DESCRIPTION OF THE TASK.
Set down the records again, keeping each line exactly as it is.

#### EXTRACTED INFORMATION

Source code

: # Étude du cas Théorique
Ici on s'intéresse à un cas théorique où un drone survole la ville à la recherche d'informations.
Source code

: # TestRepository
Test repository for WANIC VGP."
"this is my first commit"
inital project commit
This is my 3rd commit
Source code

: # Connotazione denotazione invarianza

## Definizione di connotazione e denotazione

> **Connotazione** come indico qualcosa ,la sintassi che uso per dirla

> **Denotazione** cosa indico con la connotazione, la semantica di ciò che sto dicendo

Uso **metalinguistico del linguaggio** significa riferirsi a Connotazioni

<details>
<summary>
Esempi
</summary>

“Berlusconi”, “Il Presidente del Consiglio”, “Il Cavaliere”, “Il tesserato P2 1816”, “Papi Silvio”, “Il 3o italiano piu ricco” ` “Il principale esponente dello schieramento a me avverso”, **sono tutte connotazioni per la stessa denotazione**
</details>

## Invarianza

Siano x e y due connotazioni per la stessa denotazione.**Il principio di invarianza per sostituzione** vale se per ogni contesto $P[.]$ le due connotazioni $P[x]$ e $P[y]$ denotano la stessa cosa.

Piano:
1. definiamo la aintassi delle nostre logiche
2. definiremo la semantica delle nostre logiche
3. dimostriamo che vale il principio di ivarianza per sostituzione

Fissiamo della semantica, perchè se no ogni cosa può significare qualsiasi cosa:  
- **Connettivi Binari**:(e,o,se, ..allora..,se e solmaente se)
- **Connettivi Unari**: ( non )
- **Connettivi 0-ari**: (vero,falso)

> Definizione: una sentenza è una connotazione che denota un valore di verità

########

ANSWER TO THIS TASK.
Source code

: # Étude du cas Théorique
Ici on s'intéresse à un cas théorique où un drone survole la ville à la recherche d'informations.
Source code

: # TestRepository
Test repository for WANIC VGP."
"this is my first commit"
inital project commit
This is my 3rd commit
Source code

: # Connotazione denotazione invarianza

## Definizione di connotazione e denotazione

> **Connotazione** come indico qualcosa ,la sintassi che uso per dirla

> **Denotazione** cosa indico con la connotazione, la semantica di ciò che sto dicendo

Uso **metalinguistico del linguaggio** significa riferirsi a Connotazioni

<details>
<summary>
Esempi
</summary>

“Berlusconi”, “Il Presidente del Consiglio”, “Il Cavaliere”, “Il tesserato P2 1816”, “Papi Silvio”, “Il 3o italiano piu ricco” ` “Il principale esponente dello schieramento a me avverso”, **sono tutte connotazioni per la stessa denotazione**
</details>

## Invarianza

Siano x e y due connotazioni per la stessa denotazione.**Il principio di invarianza per sostituzione** vale se per ogni contesto $P[.]$ le due connotazioni $P[x]$ e $P[y]$ denotano la stessa cosa.

Piano:
1. definiamo la aintassi delle nostre logiche
2. definiremo la semantica delle nostre logiche
3. dimostriamo che vale il principio di ivarianza per sostituzione

Fissiamo della semantica, perchè se no ogni cosa può significare qualsiasi cosa:  
- **Connettivi Binari**:(e,o,se, ..allora..,se e solmaente se)
- **Connettivi Unari**: ( non )
- **Connettivi 0-ari**: (vero,falso)

> Definizione: una sentenza è una connotazione che denota un valore di verità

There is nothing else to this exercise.